Tell them I said something.”—Pancho Villa
On the last trip, I picked up a little book of Famous Last Words. I don’t really want to ask my mother what my father’s last words were. I suspect though, that they were the words he said as she helped him into the emergency room:
“I’m in bad shape.”
He died very shortly after he arrived. I’m sure he was stuffed full of tubes, and not in the position to provide an intelligent commentary. I’ve been thinking a lot about how little he really said to me over the course of my life. We didn’t really need to talk much. Especially in the last few years, I think it was just enough for me to be there. I felt pretty much the same. We already knew what we agreed about, disagreed about, etc.. There wasn’t really much need to talk about it. We were never a physically “touchy-feely” kind of family, though at least for the last year we always hugged when I left.
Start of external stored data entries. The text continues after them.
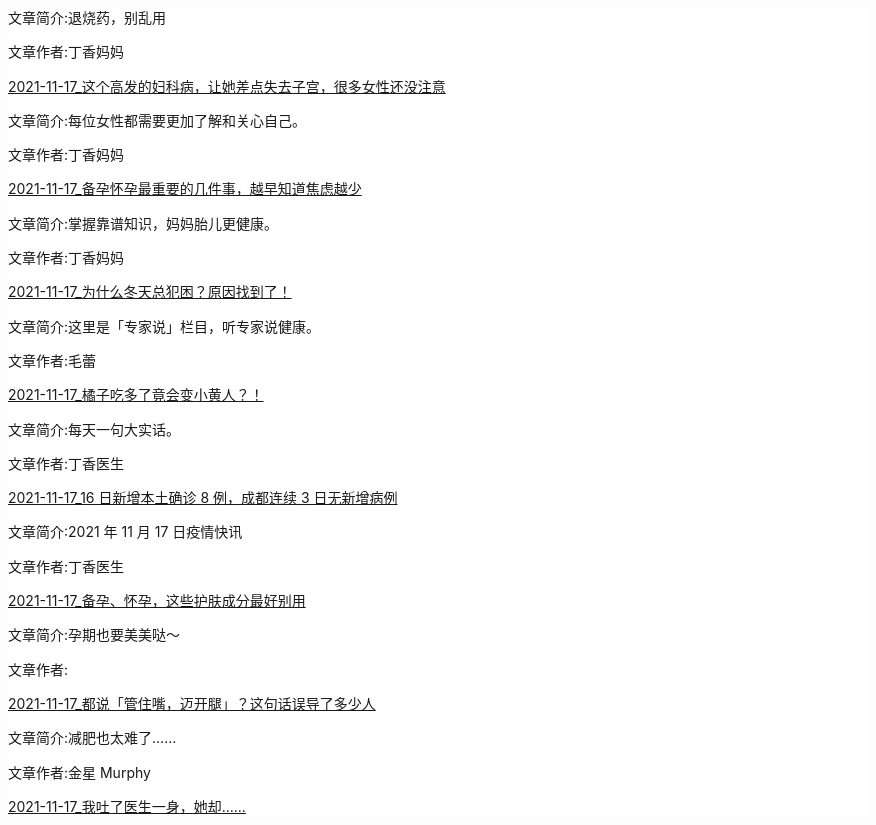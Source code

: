 文章简介:退烧药，别乱用

文章作者:丁香妈妈

[2021-11-17_这个高发的妇科病，让她差点失去子宫，很多女性还没注意](http://mp.weixin.qq.com/s?__biz=MjA1ODMxMDQwMQ==&mid=2657590562&idx=2&sn=d2c15b0221310e21f032b427c7bf3a01&chksm=4903994c7e74105a38c3987a29b46f2563d16d4300565127a68de195b0262d7c6dd9e72e400b&scene=27#wechat_redirect)

文章简介:每位女性都需要更加了解和关心自己。

文章作者:丁香妈妈

[2021-11-17_备孕怀孕最重要的几件事，越早知道焦虑越少](http://mp.weixin.qq.com/s?__biz=MjA1ODMxMDQwMQ==&mid=2657590562&idx=3&sn=8b778ad72428f2feed4de83be7fae92b&chksm=4903994c7e74105aac4b261da1fc80639ec498bc0281088a083ca69207e96cd1a5e3d06338f8&scene=27#wechat_redirect)

文章简介:掌握靠谱知识，妈妈胎儿更健康。

文章作者:丁香妈妈

[2021-11-17_为什么冬天总犯困？原因找到了！](http://mp.weixin.qq.com/s?__biz=MjA1ODMxMDQwMQ==&mid=2657590562&idx=5&sn=e7764ac574c2ed9820c80f40b87d4947&chksm=4903994c7e74105ade18186ab625769ed5f6ff4a4b69f2241ef8ef9d996053bf95beef586a4a&scene=27#wechat_redirect)

文章简介:这里是「专家说」栏目，听专家说健康。

文章作者:毛蕾

[2021-11-17_橘子吃多了竟会变小黄人？！](http://mp.weixin.qq.com/s?__biz=MjA1ODMxMDQwMQ==&mid=2657590562&idx=6&sn=28cde3cb7825a59238c92b0ea5986068&chksm=4903994c7e74105a342137bb639758cdd523e6f5059812a22094e3cad300702b86bcf15bb5dc&scene=27#wechat_redirect)

文章简介:每天一句大实话。

文章作者:丁香医生

[2021-11-17_16 日新增本土确诊 8 例，成都连续 3 日无新增病例](http://mp.weixin.qq.com/s?__biz=MjA1ODMxMDQwMQ==&mid=2657590562&idx=7&sn=032c3def9749215bcdd732738d0c3fcb&chksm=4903994c7e74105ade7016431f77885f3be1282d495705dfe357769dd18476cb7b5e2c95de1e&scene=27#wechat_redirect)

文章简介:2021 年 11 月 17 日疫情快讯

文章作者:丁香医生

[2021-11-17_备孕、怀孕，这些护肤成分最好别用](http://mp.weixin.qq.com/s?__biz=MjA1ODMxMDQwMQ==&mid=2657590562&idx=8&sn=7dc51c49808f8e62e5b36012c5f8ee81&chksm=4903994c7e74105aee27cd866eda7bf0831e34675edaa917337d2c7283b5d1f307d5f6040d00&scene=27#wechat_redirect)

文章简介:孕期也要美美哒～

文章作者:

[2021-11-17_都说「管住嘴，迈开腿」？这句话误导了多少人](http://mp.weixin.qq.com/s?__biz=MjA1ODMxMDQwMQ==&mid=2657590562&idx=1&sn=4f506dc6ff580e611b28e66dc413bccf&chksm=4903994c7e74105a27236a1c66fa9281eb6ec3cb3fb5855430b7eb675439be9394a29abb098a&scene=27#wechat_redirect)

文章简介:减肥也太难了……

文章作者:金星 Murphy

[2021-11-17_我吐了医生一身，她却......](http://mp.weixin.qq.com/s?__biz=MjA1ODMxMDQwMQ==&mid=2657590453&idx=2&sn=299d5f78015f604d64d29c58ba0a03fd&chksm=490398db7e7411cd1e6e7b05d8d4e08073b981f53afa95bf74a50887602af42d5c33b689c9de&scene=27#wechat_redirect)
There was enough assurance that we loved each other without much in the way of verbal or physical signage. He was in a good place, with most of the conflicts of his life resolved. I was in a good place too, moving forward to finally doing what I wanted to do in this life—with his help. And I know he felt good about being able to help me. Now it is my turn to help my mother. She is doing well through all this, but I know there may be more rocky moments ahead. They were inseparable. My parents were always a team.
One of the quotes in the deathbed book did make me smile. Franklin Roosevelt’s last words were:
“I have a terrific headache.”
Dad was very proud of having voted for Roosevelt once. I’m sure he’d be amused that their “last words” were so similar.
. . . have ‘been’ with my mother for the last three years now . . . the marriage had been fifty splendid years . . . mothers can be incredibly strong . . . lots of tears have passed . . . we all grow . . . who’s watching over you? . . . take care . . .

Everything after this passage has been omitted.